** DATA EXTRACTS follows **

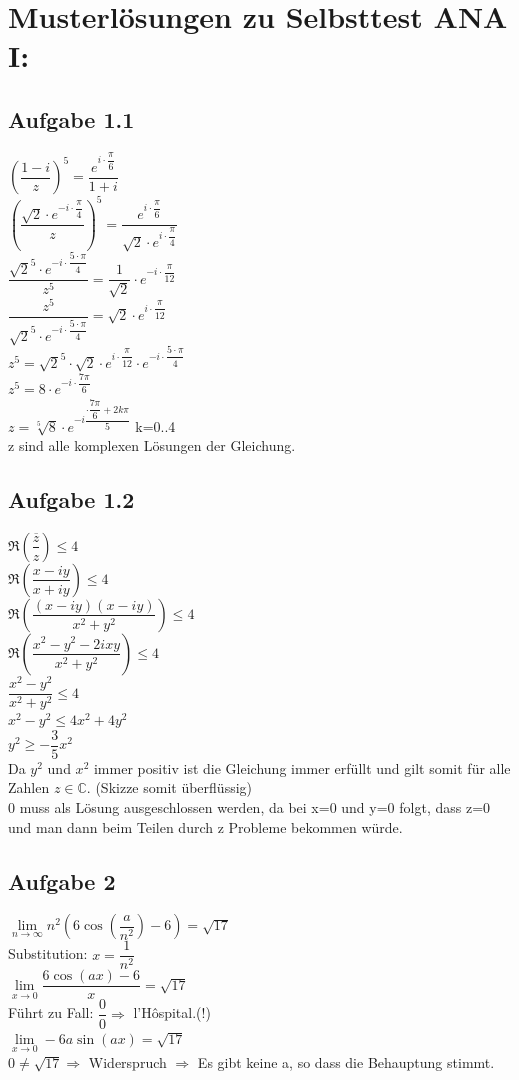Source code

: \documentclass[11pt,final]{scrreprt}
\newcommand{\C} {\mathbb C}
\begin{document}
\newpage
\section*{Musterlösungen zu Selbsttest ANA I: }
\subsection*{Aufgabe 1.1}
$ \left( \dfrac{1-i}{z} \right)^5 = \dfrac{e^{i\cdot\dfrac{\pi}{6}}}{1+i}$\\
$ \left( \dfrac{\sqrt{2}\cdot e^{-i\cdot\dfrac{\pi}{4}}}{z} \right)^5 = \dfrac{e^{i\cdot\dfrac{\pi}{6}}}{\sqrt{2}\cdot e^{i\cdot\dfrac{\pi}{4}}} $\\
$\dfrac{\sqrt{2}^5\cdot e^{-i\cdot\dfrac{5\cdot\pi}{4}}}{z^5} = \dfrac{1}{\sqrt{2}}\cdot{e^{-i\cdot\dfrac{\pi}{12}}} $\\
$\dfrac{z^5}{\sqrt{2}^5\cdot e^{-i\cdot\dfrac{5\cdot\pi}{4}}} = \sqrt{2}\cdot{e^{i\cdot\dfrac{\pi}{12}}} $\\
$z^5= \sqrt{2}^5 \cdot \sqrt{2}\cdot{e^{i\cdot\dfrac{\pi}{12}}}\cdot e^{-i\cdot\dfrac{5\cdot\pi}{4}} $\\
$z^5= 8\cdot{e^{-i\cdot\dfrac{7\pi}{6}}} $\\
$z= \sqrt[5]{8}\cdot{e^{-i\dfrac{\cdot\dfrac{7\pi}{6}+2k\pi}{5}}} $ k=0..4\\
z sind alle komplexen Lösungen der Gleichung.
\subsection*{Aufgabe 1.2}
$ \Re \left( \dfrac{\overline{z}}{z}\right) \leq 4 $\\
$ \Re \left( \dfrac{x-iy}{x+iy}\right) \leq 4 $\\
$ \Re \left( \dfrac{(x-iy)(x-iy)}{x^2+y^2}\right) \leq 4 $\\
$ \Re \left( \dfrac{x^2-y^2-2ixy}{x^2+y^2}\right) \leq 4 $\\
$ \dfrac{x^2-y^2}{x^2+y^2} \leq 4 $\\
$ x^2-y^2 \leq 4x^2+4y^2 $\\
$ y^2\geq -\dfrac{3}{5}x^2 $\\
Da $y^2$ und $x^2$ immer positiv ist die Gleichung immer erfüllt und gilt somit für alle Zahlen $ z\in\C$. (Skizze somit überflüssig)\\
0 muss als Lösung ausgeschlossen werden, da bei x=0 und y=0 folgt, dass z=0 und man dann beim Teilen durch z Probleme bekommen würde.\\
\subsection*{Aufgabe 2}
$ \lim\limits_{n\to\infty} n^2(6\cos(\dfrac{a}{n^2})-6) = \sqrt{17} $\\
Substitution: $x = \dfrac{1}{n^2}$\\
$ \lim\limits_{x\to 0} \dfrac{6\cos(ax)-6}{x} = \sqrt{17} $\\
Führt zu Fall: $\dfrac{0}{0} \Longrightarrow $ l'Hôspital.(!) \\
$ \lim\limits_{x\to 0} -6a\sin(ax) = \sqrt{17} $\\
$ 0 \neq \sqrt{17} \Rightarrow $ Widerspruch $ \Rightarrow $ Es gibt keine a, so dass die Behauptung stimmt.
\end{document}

** End of DATA EXTRACTS **

§ PROMPT
Exact duplicates of all the entries are required, and no image may appear in them.

§ RESULT FOR THIS EXERCISE
Source code

: \documentclass[11pt,final]{scrreprt}
\newcommand{\C} {\mathbb C}
\begin{document}
\newpage
\section*{Musterlösungen zu Selbsttest ANA I: }
\subsection*{Aufgabe 1.1}
$ \left( \dfrac{1-i}{z} \right)^5 = \dfrac{e^{i\cdot\dfrac{\pi}{6}}}{1+i}$\\
$ \left( \dfrac{\sqrt{2}\cdot e^{-i\cdot\dfrac{\pi}{4}}}{z} \right)^5 = \dfrac{e^{i\cdot\dfrac{\pi}{6}}}{\sqrt{2}\cdot e^{i\cdot\dfrac{\pi}{4}}} $\\
$\dfrac{\sqrt{2}^5\cdot e^{-i\cdot\dfrac{5\cdot\pi}{4}}}{z^5} = \dfrac{1}{\sqrt{2}}\cdot{e^{-i\cdot\dfrac{\pi}{12}}} $\\
$\dfrac{z^5}{\sqrt{2}^5\cdot e^{-i\cdot\dfrac{5\cdot\pi}{4}}} = \sqrt{2}\cdot{e^{i\cdot\dfrac{\pi}{12}}} $\\
$z^5= \sqrt{2}^5 \cdot \sqrt{2}\cdot{e^{i\cdot\dfrac{\pi}{12}}}\cdot e^{-i\cdot\dfrac{5\cdot\pi}{4}} $\\
$z^5= 8\cdot{e^{-i\cdot\dfrac{7\pi}{6}}} $\\
$z= \sqrt[5]{8}\cdot{e^{-i\dfrac{\cdot\dfrac{7\pi}{6}+2k\pi}{5}}} $ k=0..4\\
z sind alle komplexen Lösungen der Gleichung.
\subsection*{Aufgabe 1.2}
$ \Re \left( \dfrac{\overline{z}}{z}\right) \leq 4 $\\
$ \Re \left( \dfrac{x-iy}{x+iy}\right) \leq 4 $\\
$ \Re \left( \dfrac{(x-iy)(x-iy)}{x^2+y^2}\right) \leq 4 $\\
$ \Re \left( \dfrac{x^2-y^2-2ixy}{x^2+y^2}\right) \leq 4 $\\
$ \dfrac{x^2-y^2}{x^2+y^2} \leq 4 $\\
$ x^2-y^2 \leq 4x^2+4y^2 $\\
$ y^2\geq -\dfrac{3}{5}x^2 $\\
Da $y^2$ und $x^2$ immer positiv ist die Gleichung immer erfüllt und gilt somit für alle Zahlen $ z\in\C$. (Skizze somit überflüssig)\\
0 muss als Lösung ausgeschlossen werden, da bei x=0 und y=0 folgt, dass z=0 und man dann beim Teilen durch z Probleme bekommen würde.\\
\subsection*{Aufgabe 2}
$ \lim\limits_{n\to\infty} n^2(6\cos(\dfrac{a}{n^2})-6) = \sqrt{17} $\\
Substitution: $x = \dfrac{1}{n^2}$\\
$ \lim\limits_{x\to 0} \dfrac{6\cos(ax)-6}{x} = \sqrt{17} $\\
Führt zu Fall: $\dfrac{0}{0} \Longrightarrow $ l'Hôspital.(!) \\
$ \lim\limits_{x\to 0} -6a\sin(ax) = \sqrt{17} $\\
$ 0 \neq \sqrt{17} \Rightarrow $ Widerspruch $ \Rightarrow $ Es gibt keine a, so dass die Behauptung stimmt.
\end{document}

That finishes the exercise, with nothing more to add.